Yesterday I was reading up on some resources on Apache Cassandra for the .Net devs. I decided to try it out.

A little problem on Windows

I found one potential stumbling block, which is in order to talk to Cassandra I will need to build a ’˜proxy class' to handle the de/serialization for me. Cassandra uses a protocol called Thrift. So I will need a proxy class that can serialize my objects to something that fits into the Thrift protocol. This can be done by using the Thrift executable. One little catch: currently there isn't a version built for Windows.

Side note: What is Thrift and does it really not run on Windows?

I was slightly unsure if Thrift was a separate executable that needs to be run on the server and acts as a mediator between my .Net app and Cassandra. But soon I found out it is just a protocol that Cassandra make use of.

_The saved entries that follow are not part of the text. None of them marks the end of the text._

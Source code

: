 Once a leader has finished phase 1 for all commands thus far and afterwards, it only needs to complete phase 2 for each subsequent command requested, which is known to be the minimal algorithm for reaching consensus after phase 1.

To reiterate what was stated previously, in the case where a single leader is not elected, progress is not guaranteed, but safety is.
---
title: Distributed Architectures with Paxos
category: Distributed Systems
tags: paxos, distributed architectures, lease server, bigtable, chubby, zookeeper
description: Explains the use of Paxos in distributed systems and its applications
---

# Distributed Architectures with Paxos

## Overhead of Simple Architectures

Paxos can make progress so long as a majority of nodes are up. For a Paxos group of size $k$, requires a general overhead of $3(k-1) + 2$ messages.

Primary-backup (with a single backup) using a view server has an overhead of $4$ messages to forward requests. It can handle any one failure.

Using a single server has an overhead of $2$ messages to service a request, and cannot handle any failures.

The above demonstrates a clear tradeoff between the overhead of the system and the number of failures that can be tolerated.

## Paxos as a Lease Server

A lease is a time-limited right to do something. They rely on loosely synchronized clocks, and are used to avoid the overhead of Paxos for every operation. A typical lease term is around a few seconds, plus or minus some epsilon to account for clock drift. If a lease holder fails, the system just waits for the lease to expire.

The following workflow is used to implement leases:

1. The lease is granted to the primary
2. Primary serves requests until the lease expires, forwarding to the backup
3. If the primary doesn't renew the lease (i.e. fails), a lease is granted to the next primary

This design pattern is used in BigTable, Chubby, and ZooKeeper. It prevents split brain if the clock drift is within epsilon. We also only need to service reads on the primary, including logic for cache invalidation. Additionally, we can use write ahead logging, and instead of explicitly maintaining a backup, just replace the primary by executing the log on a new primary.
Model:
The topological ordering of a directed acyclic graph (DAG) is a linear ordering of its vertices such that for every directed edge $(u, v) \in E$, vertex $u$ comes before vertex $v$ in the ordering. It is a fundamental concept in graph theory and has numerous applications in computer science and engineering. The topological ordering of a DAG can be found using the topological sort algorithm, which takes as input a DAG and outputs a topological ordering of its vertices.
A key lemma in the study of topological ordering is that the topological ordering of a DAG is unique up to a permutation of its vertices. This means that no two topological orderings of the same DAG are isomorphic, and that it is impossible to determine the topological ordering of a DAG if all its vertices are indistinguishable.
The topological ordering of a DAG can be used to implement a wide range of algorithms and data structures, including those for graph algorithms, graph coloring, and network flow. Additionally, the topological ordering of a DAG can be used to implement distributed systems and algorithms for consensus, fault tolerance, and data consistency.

As you see below, Cassandra is running on Windows and binding Thrift successfully to localhost.

image

The Thrift executable, however, is a code generator of some sort that produce a language specific proxy class/driver/client/interface code that handles the communication between our app and cassandra. This is the bit that currently not available in Windows.

Solution: Generated Cassandra interface

There's already a generated Cassandra interface for C# on Google Code, however using it feels pretty clunky as shown here:

System.Text.Encoding utf8Encoding = System.Text.Encoding.UTF8; 
long timeStamp = DateTime.Now.Millisecond; 

ColumnPath nameColumnPath = new ColumnPath()  
	{  
		Column_family = "Posts",  
		Column = utf8Encoding.GetBytes("name") 
	}; 

//Insert the data into the column 'name' 
client.insert("Blog", 
	"first-blog-post", 
	nameColumnPath, 
	utf8Encoding.GetBytes("Ronald Widha"), 
	timeStamp, 
	ConsistencyLevel.ONE); 

A cleaner solution: FluentCassandra

Alternatively, one could use FluentCassandra. This eliminates the need of using the generated Cassandra interface (which may become obsolete should the a new version of Cassandra is released and using a newer version of Thrift protocol), or even the need to run Thrift executable.

I haven't looked at the implementation of FluentCassandra yet, so I don't know how easy it would be to support future versions of the Thrift protocol.

The same code above could then be re-implemented like the following:

var family = db.GetColumnFamily<UTF8Type, UTF8Type>("Posts");

dynamic post = family.CreateRecord(key: "first-blog-post");

// create post details
dynamic postDetails = post.CreateSuperColumn();
postDetails.name = "Ronald Widha";

db.Attach(post);
db.SaveChanges();

I got the sample code working using Apache Cassandra 0.6.2 and FluentCassandra 2010-06-22.

*All code shown here are modified from Nick Berardi's example posted in coderjournal.